## [Work to complete]
Each line of the data that mentions the string "these" needs to be identified and copied.
########################################
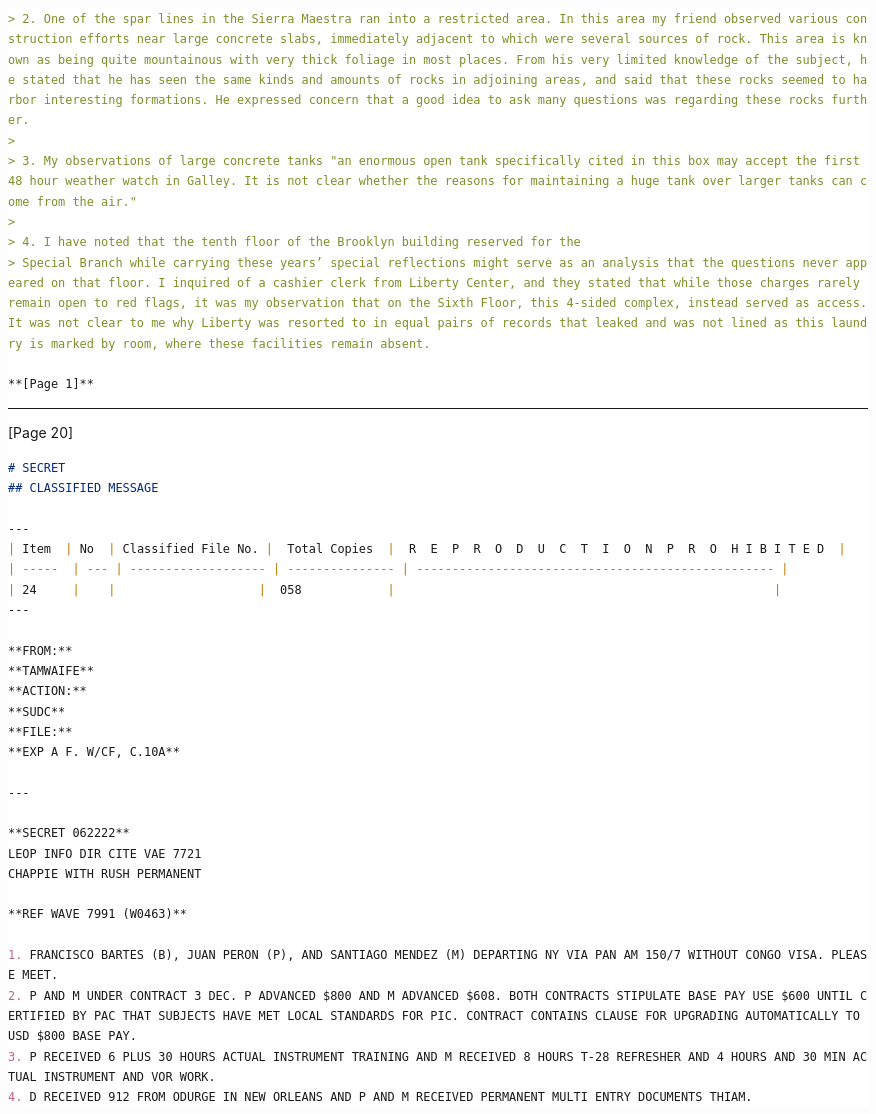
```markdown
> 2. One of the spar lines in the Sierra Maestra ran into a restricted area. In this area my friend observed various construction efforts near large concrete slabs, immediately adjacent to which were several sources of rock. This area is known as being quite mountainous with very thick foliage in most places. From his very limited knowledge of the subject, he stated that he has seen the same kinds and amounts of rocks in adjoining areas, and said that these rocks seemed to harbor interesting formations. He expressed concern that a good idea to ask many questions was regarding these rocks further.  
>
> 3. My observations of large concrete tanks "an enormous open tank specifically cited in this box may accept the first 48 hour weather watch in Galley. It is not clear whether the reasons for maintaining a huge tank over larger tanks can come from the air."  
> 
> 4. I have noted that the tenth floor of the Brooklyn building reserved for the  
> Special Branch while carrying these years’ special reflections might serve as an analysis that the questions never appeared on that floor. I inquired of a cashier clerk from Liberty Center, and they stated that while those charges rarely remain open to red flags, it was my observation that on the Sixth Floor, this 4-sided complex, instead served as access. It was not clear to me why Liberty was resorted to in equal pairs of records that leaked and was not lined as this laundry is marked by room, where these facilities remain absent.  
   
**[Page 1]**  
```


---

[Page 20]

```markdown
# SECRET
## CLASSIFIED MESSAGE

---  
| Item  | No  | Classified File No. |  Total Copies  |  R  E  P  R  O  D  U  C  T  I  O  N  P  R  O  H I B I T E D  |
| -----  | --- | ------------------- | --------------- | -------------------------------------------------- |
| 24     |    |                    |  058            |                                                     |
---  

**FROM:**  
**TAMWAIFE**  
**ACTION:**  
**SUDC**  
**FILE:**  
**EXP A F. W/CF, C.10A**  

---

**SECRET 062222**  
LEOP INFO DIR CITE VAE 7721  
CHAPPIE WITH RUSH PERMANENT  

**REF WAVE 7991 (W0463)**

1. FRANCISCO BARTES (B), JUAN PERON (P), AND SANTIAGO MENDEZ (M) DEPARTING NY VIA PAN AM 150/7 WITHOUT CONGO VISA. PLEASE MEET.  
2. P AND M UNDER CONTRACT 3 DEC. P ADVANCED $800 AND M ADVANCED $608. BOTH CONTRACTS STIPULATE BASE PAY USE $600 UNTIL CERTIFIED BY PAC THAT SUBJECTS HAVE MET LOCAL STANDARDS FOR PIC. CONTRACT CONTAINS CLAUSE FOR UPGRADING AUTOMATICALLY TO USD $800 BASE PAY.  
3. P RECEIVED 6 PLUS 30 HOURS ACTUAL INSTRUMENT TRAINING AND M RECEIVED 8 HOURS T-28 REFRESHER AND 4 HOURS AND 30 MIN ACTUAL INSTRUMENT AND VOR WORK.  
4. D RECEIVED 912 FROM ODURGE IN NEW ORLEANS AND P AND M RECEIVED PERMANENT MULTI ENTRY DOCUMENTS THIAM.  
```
########################################
## [Response area]
> 2. One of the spar lines in the Sierra Maestra ran into a restricted area. In this area my friend observed various construction efforts near large concrete slabs, immediately adjacent to which were several sources of rock. This area is known as being quite mountainous with very thick foliage in most places. From his very limited knowledge of the subject, he stated that he has seen the same kinds and amounts of rocks in adjoining areas, and said that these rocks seemed to harbor interesting formations. He expressed concern that a good idea to ask many questions was regarding these rocks further.  
> Special Branch while carrying these years’ special reflections might serve as an analysis that the questions never appeared on that floor. I inquired of a cashier clerk from Liberty Center, and they stated that while those charges rarely remain open to red flags, it was my observation that on the Sixth Floor, this 4-sided complex, instead served as access. It was not clear to me why Liberty was resorted to in equal pairs of records that leaked and was not lined as this laundry is marked by room, where these facilities remain absent.  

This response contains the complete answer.